Optimal Extraction of a Polluting Nonrenewable Resource with R&D toward a Clean Backstop Technology


  • Fanny Henriet, Paris School of Economics, Paris, France; and Banque de France (DGEI-DEMS), Paris, France (fanny.henriet@gmail.com).

  • The author would like to thank Roger Guesnerie and four anonymous referees for their useful comments and suggestions on an earlier version of this paper. The views expressed herein are those of the author and not necessarily those of the Banque de France.
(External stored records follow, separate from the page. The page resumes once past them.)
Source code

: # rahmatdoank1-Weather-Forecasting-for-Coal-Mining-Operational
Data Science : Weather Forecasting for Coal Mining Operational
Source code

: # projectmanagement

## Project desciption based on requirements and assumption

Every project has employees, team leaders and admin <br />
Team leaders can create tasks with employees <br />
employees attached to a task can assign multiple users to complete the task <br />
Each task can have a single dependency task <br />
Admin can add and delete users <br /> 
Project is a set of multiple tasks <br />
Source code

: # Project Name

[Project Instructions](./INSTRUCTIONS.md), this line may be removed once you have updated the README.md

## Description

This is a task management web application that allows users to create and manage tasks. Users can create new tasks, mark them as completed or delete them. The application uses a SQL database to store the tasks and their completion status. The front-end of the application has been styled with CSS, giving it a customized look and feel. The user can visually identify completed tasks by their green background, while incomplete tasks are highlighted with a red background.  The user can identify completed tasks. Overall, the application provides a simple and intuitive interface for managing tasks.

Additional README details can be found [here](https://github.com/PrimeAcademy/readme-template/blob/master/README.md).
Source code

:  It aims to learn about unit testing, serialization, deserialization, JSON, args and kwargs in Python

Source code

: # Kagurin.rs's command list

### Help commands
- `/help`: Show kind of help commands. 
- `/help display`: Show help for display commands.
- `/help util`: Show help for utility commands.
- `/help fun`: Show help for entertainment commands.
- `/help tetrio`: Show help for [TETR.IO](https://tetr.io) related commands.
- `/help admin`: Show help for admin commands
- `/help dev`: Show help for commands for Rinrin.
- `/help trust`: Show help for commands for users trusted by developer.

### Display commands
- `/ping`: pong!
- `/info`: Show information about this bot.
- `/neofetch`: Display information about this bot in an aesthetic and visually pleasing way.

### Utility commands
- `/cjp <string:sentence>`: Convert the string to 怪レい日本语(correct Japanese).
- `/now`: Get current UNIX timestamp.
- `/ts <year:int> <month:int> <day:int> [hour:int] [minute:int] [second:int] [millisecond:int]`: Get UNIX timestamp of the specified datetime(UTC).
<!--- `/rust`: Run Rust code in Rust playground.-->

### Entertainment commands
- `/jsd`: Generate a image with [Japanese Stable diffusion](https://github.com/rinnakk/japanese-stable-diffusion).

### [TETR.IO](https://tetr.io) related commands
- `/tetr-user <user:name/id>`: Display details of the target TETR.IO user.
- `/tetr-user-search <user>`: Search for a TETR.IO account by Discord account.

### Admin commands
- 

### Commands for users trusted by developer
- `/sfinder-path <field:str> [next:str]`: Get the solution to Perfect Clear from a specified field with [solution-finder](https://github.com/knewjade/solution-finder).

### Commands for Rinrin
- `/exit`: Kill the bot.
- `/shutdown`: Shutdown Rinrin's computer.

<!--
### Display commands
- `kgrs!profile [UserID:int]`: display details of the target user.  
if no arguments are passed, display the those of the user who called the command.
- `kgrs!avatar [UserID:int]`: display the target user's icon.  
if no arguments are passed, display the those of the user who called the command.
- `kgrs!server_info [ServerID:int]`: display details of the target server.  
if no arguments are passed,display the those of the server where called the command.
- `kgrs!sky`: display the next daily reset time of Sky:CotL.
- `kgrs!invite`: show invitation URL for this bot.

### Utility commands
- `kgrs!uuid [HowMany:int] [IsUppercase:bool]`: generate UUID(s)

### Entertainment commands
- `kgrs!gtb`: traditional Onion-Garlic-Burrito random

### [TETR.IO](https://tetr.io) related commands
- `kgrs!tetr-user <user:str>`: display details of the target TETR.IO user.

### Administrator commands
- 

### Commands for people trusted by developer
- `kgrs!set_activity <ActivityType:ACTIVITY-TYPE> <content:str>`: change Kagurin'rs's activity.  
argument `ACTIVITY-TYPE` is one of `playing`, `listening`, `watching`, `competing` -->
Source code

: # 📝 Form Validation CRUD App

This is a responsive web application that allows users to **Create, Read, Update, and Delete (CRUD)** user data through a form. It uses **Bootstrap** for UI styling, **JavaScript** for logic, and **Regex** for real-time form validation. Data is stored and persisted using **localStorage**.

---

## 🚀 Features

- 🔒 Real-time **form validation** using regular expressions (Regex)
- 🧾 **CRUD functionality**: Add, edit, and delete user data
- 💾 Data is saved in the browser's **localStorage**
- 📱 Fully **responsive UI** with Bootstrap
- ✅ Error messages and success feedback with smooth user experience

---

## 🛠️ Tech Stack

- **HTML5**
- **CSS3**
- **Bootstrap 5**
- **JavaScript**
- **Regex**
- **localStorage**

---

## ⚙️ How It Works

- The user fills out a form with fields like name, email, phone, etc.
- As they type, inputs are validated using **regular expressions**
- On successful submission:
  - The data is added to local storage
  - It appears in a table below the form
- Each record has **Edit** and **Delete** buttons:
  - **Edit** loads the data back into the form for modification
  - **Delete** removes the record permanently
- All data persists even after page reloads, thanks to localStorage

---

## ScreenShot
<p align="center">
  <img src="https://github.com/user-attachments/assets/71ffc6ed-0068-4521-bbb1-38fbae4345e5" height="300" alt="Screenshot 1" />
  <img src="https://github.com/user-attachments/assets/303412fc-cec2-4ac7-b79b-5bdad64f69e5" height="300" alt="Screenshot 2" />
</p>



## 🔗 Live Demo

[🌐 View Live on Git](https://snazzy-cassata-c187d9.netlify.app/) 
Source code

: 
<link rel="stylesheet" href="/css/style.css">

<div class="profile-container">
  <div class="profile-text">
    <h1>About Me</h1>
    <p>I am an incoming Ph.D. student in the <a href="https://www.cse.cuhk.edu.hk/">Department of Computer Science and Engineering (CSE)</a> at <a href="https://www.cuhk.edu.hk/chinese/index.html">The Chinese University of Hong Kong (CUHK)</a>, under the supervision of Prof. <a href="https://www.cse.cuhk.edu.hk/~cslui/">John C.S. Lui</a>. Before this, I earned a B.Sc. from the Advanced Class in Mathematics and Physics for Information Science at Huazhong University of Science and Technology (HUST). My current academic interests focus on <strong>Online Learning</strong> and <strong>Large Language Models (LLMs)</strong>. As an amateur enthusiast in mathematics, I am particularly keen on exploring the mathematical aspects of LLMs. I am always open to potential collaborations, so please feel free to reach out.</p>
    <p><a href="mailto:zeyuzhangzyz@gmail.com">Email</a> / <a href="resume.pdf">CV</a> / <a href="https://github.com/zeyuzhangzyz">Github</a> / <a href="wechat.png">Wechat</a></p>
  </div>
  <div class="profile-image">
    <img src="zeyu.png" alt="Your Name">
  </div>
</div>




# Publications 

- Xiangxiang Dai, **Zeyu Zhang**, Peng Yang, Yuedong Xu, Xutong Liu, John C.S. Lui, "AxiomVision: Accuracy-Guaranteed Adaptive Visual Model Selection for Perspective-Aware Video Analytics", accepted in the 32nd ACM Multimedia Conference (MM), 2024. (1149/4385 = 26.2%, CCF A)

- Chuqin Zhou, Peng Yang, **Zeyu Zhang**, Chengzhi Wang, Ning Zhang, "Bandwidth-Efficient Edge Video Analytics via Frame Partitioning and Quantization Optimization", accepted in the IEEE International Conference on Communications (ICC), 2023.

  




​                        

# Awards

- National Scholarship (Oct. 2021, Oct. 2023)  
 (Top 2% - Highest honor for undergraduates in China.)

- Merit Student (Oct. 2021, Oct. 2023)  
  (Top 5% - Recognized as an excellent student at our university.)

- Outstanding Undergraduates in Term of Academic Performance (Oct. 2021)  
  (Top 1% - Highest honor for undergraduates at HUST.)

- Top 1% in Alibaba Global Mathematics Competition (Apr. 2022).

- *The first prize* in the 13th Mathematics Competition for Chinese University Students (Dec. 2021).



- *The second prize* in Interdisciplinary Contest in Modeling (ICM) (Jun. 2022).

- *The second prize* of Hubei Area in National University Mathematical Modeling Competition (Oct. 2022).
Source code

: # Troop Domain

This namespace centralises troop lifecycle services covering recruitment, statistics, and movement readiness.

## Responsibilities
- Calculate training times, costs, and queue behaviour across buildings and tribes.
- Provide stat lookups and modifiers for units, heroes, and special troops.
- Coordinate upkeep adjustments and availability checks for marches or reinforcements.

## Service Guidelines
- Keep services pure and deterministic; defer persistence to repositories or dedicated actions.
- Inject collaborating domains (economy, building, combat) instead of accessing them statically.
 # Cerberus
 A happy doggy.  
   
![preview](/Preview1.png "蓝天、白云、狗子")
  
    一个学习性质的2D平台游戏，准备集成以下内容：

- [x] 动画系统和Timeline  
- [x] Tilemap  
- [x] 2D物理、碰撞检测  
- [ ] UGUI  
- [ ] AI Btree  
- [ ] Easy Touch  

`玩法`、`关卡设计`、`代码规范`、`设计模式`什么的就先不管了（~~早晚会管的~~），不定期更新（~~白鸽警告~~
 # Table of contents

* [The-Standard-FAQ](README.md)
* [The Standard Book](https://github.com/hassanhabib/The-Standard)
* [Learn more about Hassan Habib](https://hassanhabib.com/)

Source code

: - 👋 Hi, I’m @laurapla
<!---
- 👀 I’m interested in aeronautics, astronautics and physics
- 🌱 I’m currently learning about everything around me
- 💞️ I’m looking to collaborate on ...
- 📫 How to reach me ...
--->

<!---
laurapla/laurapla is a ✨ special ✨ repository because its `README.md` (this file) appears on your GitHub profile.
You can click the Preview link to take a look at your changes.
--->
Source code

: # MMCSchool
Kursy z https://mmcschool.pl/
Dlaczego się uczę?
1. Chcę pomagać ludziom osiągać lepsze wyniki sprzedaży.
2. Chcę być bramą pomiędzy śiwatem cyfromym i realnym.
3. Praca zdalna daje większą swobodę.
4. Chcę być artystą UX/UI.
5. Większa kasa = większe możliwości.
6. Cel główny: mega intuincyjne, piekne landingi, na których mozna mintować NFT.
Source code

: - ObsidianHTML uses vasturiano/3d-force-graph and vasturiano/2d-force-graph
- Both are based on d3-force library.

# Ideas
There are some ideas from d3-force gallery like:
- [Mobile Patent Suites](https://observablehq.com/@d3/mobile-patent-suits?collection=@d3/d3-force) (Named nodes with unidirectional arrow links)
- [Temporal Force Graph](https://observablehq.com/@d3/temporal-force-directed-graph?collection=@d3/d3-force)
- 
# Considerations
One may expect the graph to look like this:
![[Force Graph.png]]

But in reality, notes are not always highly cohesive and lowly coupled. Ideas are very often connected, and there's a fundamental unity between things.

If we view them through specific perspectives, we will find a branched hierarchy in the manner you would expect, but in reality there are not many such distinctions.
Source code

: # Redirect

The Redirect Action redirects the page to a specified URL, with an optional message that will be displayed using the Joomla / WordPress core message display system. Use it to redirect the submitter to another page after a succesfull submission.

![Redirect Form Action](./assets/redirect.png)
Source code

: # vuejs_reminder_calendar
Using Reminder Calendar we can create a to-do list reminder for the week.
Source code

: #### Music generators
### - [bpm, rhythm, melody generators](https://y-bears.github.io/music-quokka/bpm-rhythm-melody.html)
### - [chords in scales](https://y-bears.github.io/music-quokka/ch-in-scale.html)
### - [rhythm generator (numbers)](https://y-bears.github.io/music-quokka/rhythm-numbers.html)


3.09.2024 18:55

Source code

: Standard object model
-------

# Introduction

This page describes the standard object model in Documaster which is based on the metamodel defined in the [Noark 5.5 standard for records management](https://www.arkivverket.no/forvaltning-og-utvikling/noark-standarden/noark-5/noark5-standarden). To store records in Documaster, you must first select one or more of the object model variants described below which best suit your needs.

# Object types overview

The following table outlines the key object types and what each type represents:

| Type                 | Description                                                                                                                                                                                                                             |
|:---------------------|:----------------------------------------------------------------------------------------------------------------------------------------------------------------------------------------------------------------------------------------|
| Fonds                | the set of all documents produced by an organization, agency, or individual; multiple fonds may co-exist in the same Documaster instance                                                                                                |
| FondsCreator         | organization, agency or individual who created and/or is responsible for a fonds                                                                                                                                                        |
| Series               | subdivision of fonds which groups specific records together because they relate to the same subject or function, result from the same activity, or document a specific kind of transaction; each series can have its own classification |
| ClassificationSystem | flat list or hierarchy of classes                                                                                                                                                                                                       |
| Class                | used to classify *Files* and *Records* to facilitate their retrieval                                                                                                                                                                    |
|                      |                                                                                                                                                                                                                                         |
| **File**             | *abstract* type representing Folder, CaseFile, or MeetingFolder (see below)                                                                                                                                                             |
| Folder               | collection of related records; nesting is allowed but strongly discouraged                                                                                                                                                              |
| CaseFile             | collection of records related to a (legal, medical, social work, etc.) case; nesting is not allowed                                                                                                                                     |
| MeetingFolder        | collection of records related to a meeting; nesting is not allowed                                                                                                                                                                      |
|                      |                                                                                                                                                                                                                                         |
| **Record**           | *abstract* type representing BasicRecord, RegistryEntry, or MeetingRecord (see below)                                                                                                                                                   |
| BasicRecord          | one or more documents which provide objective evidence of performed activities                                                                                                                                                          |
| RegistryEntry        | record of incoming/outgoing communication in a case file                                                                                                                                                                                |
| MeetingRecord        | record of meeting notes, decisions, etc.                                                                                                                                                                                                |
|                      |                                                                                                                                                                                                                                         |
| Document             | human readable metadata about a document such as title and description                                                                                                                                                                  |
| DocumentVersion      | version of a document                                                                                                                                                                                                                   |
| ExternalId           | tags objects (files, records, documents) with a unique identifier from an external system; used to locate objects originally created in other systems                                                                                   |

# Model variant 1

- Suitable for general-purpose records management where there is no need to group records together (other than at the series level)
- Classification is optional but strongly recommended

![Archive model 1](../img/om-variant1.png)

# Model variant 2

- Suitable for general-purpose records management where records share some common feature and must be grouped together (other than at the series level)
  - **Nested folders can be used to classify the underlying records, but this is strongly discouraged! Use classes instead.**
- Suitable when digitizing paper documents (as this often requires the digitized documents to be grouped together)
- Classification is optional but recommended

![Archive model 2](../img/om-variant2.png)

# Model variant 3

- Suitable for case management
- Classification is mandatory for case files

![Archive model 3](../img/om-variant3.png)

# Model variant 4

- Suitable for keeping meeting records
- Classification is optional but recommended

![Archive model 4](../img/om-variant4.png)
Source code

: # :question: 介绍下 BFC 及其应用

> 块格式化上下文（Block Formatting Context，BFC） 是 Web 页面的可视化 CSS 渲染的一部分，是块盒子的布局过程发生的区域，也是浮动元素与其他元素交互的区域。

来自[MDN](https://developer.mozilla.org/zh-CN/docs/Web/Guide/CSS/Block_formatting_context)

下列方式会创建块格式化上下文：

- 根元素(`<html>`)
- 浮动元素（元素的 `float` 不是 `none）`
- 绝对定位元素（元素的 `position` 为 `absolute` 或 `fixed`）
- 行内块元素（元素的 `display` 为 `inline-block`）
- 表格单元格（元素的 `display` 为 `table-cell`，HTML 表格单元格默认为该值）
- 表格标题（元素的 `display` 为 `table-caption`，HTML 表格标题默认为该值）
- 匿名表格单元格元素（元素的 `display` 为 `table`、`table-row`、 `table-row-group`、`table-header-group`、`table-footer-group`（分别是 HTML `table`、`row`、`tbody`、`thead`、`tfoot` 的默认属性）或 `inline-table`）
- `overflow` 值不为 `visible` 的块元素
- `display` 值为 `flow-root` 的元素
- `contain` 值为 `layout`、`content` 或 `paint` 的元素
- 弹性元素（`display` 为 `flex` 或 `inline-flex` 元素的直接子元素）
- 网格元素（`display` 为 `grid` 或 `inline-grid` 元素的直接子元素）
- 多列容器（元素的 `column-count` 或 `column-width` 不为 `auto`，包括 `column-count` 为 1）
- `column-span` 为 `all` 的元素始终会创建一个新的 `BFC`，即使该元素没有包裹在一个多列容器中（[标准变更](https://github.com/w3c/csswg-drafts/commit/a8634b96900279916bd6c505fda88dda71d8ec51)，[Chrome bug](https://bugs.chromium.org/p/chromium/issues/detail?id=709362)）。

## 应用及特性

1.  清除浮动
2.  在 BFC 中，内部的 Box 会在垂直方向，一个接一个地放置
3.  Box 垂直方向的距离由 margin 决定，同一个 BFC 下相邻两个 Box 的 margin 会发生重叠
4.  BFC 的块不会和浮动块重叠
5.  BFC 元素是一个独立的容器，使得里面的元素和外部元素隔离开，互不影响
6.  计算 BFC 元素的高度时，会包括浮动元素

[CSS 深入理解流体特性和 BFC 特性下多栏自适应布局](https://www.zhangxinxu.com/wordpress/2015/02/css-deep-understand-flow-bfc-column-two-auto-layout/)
We study the optimal extraction of a polluting nonrenewable resource within the following framework: environmental regulation is imposed in the form of a ceiling on the stock of pollution and a clean unlimited backstop technology can be developed by research and development. More specifically, the time taken to develop a new technology depends on the amount spent on R&D. A surprising result is that the stringency of the ceiling and the size of the initial stock of the polluting nonrenewable resource have a bearing on whether environmental regulation speeds up the optimal arrival date of this new technology. Compared to a scenario with no environmental externalities, stringent environmental regulation drives up the optimal R&D investment and brings forward the optimal backstop arrival date only in the case of a large initial resource stock. Otherwise, if the initial resource stock is small, regulation reduces optimal R&D and postpones the optimal backstop arrival date. These results are explained by the two roles played by the backstop technology. First, the backstop serves to replace oil once it has been exhausted. As extraction is slowed down by regulation, the exhaustion of the nonrenewable resource is postponed and the long-run gains of innovation are lowered. Second, environmental regulation raises the short-run gains of innovation by increasing the cost of consuming just oil.